Jak wskazał Dworczyk, w naszym regionie nie można mówić o pełnej stabilności. - Cały czas tli się konflikt na wschodzie Ukrainy, Rosja cały czas jest krajem, którego nie można nazwać w pełni przewidywalnym - ocenił.
W ćwiczeniach ma wziąć udział 12,7 tys. wojskowych
Rosyjsko-białoruskie manewry Zapad'17 mają odbyć się na Białorusi w dniach 14-20 września. Według oficjalnych informacji w ćwiczeniach weźmie udział 12,7 tys. wojskowych, w tym 3 tys. z Rosji; użytych zostanie 700 jednostek sprzętu wojskowego.
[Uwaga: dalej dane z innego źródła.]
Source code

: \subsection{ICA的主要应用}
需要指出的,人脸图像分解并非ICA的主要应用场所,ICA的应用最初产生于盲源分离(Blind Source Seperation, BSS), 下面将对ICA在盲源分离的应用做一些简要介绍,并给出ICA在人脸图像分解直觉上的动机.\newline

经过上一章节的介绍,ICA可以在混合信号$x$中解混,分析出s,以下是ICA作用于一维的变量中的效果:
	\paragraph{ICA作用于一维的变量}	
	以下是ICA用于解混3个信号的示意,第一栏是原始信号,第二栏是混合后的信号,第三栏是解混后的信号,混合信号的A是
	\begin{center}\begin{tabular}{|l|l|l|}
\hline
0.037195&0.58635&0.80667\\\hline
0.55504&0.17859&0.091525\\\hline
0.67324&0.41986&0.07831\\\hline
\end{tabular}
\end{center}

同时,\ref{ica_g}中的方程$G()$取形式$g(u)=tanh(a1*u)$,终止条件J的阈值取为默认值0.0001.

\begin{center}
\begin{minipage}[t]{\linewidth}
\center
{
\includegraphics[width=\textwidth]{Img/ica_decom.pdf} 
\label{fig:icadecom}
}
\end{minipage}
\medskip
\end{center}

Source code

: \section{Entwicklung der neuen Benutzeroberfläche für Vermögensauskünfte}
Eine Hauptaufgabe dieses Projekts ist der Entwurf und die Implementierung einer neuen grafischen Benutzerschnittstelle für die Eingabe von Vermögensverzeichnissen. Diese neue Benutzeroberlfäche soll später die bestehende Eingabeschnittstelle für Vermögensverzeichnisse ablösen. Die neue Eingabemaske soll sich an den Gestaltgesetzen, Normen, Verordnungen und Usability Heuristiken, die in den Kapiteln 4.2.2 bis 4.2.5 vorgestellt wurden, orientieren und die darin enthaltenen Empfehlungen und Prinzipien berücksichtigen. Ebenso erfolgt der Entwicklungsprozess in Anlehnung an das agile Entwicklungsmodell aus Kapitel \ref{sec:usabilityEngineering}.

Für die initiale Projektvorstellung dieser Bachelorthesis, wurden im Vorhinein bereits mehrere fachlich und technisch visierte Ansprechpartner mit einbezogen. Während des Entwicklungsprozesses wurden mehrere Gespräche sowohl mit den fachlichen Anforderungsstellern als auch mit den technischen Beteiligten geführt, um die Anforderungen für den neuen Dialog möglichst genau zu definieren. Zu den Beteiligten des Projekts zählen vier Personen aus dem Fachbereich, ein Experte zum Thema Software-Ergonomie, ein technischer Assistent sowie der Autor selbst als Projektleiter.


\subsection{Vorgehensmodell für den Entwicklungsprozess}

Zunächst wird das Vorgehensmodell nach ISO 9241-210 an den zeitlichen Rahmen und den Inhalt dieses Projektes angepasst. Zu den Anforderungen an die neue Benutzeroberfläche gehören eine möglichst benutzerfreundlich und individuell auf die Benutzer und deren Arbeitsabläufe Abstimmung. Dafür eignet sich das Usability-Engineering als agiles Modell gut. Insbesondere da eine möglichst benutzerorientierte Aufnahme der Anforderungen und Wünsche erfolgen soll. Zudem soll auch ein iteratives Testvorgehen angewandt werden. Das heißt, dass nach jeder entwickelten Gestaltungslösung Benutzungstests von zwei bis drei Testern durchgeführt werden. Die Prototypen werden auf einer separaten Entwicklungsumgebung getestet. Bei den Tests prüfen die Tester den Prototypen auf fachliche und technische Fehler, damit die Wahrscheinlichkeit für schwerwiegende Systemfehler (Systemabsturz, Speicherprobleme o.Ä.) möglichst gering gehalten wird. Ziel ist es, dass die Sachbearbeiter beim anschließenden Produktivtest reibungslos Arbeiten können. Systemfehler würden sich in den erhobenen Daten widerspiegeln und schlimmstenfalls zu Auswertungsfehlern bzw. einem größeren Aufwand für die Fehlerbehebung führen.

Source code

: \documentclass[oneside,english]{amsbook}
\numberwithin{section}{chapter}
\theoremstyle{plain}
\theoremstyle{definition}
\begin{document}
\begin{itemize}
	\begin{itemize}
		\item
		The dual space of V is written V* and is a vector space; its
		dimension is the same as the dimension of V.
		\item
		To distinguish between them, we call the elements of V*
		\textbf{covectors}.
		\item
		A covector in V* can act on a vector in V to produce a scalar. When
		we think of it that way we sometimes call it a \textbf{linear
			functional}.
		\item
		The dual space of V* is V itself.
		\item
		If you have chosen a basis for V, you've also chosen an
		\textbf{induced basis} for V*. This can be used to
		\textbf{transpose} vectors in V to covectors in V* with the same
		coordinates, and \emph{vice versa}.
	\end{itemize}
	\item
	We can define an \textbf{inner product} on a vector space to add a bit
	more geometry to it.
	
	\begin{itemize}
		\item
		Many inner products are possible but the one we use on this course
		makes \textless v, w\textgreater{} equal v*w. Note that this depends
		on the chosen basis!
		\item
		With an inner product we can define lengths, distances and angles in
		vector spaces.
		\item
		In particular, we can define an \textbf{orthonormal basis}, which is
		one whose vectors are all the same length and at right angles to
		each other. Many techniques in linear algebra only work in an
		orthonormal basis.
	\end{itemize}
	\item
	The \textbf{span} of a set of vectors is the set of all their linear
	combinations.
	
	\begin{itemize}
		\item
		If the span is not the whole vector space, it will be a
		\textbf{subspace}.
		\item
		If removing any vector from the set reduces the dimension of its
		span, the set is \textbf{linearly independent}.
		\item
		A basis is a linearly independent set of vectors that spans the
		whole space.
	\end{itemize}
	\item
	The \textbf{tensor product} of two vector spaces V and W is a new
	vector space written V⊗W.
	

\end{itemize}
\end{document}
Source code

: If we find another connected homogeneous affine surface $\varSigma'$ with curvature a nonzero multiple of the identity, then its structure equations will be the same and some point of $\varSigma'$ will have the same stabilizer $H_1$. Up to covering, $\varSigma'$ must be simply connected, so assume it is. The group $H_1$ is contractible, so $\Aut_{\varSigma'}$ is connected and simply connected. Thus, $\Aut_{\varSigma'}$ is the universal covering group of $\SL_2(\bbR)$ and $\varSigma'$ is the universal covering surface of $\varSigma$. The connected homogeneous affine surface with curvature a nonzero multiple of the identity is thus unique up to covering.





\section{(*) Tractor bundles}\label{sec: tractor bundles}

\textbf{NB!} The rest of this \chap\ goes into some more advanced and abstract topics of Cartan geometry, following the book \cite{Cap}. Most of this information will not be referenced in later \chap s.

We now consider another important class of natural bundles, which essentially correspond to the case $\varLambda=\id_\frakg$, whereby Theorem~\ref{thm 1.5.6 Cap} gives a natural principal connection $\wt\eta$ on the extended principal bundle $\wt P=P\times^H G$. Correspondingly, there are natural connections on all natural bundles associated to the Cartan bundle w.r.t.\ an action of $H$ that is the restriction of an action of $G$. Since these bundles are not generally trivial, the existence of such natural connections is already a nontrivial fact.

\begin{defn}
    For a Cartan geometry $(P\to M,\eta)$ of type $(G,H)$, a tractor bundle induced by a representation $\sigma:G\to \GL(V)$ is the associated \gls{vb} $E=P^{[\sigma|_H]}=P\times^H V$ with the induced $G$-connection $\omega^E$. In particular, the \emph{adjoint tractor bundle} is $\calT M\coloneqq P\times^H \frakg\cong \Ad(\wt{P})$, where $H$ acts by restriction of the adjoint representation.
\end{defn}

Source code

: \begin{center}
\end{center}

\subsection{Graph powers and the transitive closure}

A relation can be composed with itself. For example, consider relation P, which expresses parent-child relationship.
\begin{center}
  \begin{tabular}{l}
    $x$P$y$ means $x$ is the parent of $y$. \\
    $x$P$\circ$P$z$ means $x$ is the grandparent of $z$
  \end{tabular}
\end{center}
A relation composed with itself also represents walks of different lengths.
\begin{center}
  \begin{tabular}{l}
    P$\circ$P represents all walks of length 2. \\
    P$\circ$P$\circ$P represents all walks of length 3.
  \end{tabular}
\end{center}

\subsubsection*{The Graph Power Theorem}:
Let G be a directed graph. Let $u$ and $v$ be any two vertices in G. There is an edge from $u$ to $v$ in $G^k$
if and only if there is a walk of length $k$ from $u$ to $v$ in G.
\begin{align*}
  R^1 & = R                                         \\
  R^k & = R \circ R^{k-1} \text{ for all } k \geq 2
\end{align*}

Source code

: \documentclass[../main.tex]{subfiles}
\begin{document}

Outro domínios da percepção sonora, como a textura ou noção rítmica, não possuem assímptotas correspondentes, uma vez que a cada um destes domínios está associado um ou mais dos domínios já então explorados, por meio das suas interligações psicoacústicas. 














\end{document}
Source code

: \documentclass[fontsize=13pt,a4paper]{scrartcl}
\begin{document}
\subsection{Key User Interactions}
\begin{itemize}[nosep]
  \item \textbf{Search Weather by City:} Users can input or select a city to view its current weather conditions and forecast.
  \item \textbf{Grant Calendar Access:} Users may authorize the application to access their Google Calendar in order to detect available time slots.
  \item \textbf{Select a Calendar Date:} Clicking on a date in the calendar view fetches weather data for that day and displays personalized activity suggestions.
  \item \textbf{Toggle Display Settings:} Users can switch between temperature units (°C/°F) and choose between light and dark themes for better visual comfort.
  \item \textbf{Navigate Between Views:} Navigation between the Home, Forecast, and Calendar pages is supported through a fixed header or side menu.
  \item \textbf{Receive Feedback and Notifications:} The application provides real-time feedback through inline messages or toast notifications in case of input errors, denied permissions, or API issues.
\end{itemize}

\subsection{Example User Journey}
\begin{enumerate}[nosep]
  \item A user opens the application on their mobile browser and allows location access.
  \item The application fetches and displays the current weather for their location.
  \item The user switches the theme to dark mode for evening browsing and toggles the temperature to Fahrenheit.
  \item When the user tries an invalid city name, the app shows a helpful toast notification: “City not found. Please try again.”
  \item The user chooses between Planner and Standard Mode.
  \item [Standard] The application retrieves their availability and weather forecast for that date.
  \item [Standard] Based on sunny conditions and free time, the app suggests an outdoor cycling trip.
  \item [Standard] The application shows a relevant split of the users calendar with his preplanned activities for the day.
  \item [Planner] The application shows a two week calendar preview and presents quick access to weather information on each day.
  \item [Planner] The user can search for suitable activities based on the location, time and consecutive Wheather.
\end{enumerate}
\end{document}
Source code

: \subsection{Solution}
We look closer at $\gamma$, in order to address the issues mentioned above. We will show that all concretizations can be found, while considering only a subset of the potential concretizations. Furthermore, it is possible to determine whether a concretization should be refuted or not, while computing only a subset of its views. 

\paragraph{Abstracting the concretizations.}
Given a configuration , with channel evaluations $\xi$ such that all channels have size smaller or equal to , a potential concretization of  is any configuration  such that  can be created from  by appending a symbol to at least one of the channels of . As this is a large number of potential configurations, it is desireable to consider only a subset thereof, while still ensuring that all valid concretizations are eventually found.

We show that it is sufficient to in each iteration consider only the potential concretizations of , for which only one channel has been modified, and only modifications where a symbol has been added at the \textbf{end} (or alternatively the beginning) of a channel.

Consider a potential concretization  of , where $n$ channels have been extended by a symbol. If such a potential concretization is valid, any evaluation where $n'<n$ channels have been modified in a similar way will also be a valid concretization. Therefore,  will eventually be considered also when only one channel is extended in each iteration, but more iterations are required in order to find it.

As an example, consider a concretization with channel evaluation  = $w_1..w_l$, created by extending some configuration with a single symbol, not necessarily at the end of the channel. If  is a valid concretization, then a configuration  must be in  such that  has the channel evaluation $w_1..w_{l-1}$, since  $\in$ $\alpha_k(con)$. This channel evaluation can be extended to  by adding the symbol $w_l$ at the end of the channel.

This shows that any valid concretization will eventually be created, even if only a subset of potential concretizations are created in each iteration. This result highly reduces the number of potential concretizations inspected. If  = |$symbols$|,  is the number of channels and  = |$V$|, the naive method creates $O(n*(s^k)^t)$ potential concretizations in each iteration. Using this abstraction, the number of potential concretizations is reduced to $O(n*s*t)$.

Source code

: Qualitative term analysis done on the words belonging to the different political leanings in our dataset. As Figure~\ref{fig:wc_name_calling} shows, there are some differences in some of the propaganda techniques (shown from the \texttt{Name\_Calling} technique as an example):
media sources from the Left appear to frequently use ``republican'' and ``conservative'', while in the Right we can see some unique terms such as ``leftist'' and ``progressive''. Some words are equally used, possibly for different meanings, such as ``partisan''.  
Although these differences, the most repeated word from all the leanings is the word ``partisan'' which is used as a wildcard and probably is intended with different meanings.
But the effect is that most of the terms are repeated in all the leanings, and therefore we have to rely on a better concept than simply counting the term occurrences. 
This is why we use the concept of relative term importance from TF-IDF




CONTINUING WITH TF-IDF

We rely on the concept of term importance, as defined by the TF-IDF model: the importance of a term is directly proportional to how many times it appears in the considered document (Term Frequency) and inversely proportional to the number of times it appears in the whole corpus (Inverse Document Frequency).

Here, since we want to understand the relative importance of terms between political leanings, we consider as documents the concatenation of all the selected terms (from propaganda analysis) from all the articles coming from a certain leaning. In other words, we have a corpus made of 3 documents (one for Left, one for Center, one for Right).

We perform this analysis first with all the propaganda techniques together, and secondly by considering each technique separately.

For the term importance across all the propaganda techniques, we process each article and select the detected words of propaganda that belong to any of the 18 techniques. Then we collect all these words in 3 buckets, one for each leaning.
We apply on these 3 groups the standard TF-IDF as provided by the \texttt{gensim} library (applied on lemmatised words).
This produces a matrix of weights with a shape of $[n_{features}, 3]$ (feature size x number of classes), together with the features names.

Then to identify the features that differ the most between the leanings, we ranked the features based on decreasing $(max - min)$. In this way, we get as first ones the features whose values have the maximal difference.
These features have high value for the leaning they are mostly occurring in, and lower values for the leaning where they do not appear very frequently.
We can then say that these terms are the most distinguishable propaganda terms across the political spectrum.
Na manewry zaproszono już obserwatorów z Ukrainy, Polski, Litwy, Łotwy, Estonii, Szwecji i Norwegii. A także dyplomatów wojskowych akredytowanych przy ministerstwie obrony oraz przedstawicieli organizacji międzynarodowych, takich jak ONZ, OBWE, NATO, ODKB (Organizacji Układu o Bezpieczeństwie Zbiorowym), WNP (Wspólnoty Niepodległych Państw) i MKCK (Międzynarodowego Komitetu Czerwonego Krzyża). Manewry mają być relacjonowane przez dziennikarzy "z kilkudziesięciu krajów".